Exercise directions:
Please return every line of the records below that contains the word "KNOWLEDGE".
Top of Listed entries
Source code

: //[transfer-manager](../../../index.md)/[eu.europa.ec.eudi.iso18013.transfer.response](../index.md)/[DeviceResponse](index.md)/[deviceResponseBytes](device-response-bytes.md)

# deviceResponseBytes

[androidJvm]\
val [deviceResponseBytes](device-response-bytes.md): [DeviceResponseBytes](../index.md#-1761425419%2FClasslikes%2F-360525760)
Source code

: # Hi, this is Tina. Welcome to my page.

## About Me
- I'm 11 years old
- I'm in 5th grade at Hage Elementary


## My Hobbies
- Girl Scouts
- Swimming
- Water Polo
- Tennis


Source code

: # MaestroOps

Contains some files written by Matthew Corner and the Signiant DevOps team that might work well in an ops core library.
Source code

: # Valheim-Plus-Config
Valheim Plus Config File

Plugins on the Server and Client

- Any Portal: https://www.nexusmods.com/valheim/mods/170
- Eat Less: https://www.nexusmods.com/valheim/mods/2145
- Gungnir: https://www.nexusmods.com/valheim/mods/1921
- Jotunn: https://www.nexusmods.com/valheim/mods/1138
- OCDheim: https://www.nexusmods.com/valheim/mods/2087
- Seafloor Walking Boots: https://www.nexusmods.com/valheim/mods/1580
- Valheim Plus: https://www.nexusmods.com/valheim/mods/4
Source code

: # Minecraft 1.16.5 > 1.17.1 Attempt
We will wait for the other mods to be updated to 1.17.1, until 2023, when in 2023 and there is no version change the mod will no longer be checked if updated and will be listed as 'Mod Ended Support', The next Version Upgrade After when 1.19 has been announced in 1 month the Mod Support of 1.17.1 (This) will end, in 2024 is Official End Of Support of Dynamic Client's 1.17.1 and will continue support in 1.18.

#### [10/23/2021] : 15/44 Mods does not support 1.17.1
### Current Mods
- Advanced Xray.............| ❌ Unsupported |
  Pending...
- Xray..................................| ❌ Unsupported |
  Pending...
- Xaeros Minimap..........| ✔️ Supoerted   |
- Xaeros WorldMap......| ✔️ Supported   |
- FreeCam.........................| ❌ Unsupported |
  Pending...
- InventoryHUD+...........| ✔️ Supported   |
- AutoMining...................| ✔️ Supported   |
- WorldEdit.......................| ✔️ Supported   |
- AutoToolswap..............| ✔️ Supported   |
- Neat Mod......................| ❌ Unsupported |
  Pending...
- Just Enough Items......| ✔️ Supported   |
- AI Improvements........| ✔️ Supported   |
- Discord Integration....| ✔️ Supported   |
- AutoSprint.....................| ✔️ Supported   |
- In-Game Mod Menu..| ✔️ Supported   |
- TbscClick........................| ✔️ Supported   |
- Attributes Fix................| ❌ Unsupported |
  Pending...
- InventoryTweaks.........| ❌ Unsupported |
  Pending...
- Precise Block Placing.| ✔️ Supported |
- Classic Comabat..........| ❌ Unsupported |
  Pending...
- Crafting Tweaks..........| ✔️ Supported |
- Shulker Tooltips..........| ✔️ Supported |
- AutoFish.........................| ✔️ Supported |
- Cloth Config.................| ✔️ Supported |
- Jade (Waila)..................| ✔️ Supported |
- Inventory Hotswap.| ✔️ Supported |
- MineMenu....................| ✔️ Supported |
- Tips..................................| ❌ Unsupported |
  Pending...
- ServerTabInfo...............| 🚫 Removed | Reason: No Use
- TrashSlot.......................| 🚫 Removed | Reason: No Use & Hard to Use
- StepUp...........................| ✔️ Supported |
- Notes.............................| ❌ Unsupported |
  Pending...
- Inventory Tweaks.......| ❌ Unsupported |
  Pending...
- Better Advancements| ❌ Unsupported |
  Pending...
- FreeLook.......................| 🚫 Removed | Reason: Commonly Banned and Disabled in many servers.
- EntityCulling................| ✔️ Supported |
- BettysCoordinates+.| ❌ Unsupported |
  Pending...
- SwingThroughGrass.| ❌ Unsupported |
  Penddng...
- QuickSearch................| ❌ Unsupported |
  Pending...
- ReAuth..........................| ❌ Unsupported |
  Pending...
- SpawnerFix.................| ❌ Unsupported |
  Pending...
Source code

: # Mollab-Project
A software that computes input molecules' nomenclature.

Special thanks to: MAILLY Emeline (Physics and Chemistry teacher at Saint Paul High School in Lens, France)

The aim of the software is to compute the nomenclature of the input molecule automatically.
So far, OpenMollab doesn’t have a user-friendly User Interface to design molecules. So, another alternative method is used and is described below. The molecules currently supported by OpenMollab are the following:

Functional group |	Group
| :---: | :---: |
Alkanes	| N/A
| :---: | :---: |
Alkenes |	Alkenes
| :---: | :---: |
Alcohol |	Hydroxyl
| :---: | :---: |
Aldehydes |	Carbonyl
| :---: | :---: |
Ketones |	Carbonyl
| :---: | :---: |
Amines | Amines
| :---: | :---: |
Bottom of Listed entries
Top of Listed entries
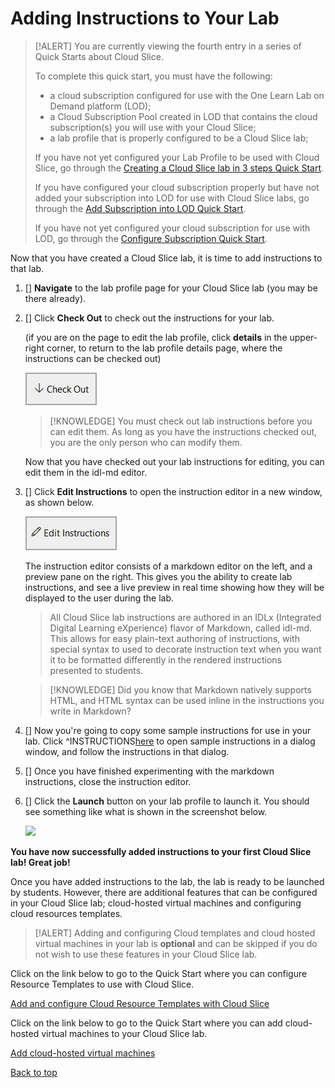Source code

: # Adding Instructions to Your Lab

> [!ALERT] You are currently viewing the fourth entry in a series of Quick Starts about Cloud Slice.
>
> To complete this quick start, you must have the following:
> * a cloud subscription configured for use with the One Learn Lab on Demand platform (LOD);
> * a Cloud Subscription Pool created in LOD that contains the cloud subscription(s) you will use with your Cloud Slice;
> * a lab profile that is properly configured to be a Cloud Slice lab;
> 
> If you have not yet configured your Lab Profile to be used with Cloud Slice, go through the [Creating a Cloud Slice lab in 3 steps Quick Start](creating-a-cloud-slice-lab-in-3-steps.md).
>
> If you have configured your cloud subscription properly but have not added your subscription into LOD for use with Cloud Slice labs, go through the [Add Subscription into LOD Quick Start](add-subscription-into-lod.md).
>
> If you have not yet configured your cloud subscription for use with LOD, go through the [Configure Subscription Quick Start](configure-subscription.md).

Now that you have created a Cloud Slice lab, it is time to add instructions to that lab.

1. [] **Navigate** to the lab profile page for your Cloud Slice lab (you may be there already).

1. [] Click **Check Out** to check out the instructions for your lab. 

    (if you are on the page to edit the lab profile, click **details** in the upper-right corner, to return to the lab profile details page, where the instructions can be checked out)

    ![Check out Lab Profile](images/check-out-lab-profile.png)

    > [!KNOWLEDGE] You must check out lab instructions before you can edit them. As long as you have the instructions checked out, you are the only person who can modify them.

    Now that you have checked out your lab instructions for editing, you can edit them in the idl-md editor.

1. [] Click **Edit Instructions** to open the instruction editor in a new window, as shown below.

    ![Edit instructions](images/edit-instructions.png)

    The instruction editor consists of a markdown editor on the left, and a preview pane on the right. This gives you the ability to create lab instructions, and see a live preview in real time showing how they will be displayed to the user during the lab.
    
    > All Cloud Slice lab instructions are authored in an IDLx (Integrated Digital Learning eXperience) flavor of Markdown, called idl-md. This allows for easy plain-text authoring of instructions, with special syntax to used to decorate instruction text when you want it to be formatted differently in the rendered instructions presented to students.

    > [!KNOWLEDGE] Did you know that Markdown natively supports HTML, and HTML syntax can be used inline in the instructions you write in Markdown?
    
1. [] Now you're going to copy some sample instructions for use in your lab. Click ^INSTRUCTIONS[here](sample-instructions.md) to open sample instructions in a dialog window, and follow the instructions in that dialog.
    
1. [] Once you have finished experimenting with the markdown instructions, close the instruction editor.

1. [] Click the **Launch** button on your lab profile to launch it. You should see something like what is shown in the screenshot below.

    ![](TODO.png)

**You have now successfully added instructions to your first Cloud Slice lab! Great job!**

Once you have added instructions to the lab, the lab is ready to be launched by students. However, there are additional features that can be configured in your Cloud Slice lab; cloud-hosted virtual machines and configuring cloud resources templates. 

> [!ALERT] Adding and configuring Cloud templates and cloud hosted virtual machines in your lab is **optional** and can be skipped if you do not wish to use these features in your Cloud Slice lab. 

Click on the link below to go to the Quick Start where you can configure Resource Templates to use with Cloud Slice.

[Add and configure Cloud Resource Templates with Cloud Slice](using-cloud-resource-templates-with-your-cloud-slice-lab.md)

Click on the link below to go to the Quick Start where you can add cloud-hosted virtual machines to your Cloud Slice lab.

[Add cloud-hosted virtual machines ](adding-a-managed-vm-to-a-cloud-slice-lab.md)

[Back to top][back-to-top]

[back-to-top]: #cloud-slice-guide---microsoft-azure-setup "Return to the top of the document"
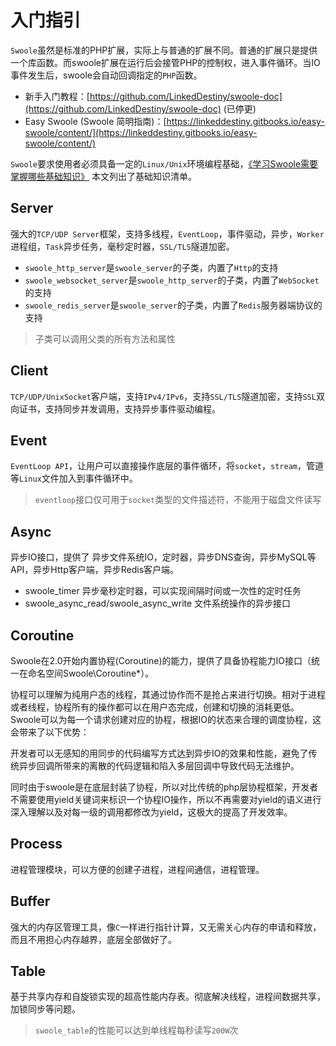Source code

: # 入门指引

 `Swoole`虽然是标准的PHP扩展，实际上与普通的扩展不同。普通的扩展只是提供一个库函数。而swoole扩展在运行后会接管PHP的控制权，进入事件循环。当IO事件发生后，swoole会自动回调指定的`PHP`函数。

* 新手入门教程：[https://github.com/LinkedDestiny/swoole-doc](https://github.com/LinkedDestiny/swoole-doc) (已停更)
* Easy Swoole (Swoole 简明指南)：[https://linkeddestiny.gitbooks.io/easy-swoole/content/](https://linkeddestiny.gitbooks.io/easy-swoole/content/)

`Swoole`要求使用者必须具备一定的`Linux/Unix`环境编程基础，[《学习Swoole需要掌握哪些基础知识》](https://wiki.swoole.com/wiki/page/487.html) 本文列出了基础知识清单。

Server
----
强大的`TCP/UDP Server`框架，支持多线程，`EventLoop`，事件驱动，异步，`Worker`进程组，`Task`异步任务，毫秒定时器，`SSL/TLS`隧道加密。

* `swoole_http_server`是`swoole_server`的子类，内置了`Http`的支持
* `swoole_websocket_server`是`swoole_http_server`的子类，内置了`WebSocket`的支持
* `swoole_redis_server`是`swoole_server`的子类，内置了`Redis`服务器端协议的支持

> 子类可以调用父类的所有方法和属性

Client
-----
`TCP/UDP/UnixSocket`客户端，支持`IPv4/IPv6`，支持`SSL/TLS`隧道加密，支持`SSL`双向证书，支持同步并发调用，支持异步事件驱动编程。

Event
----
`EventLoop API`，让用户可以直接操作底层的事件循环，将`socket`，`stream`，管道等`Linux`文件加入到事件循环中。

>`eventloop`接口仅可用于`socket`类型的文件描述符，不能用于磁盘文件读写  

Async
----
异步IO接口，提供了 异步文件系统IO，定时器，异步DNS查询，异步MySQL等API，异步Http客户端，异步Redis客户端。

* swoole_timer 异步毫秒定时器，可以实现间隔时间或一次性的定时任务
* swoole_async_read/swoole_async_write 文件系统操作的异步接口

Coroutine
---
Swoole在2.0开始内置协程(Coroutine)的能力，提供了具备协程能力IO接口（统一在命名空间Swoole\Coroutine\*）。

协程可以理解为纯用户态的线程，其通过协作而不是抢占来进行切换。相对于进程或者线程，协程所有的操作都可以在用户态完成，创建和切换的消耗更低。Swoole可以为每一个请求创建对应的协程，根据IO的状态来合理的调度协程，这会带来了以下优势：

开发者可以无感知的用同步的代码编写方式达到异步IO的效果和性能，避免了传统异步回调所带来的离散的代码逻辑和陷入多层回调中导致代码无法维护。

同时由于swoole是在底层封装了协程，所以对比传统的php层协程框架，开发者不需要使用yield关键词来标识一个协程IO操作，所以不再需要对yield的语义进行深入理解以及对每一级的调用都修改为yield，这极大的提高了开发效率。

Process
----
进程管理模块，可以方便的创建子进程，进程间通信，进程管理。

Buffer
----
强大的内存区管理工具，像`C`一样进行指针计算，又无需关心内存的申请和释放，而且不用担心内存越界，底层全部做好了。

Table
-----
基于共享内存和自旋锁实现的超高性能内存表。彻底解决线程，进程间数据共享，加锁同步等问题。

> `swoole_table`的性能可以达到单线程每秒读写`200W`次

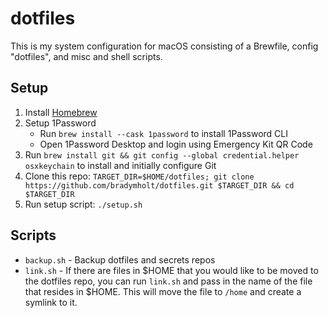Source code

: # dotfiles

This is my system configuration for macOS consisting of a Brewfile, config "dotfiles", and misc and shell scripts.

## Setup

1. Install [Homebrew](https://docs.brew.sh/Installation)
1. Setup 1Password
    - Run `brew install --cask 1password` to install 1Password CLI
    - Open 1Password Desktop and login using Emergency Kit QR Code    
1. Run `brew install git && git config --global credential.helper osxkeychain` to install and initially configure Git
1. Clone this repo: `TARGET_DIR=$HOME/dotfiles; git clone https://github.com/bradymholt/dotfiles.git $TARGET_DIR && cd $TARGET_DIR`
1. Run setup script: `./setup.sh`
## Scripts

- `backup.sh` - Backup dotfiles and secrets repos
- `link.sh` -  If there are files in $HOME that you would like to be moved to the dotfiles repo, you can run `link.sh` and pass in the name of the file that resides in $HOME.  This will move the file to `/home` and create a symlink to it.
Bottom of Listed entries
Exercise result:
    > [!KNOWLEDGE] You must check out lab instructions before you can edit them. As long as you have the instructions checked out, you are the only person who can modify them.
    > [!KNOWLEDGE] Did you know that Markdown natively supports HTML, and HTML syntax can be used inline in the instructions you write in Markdown?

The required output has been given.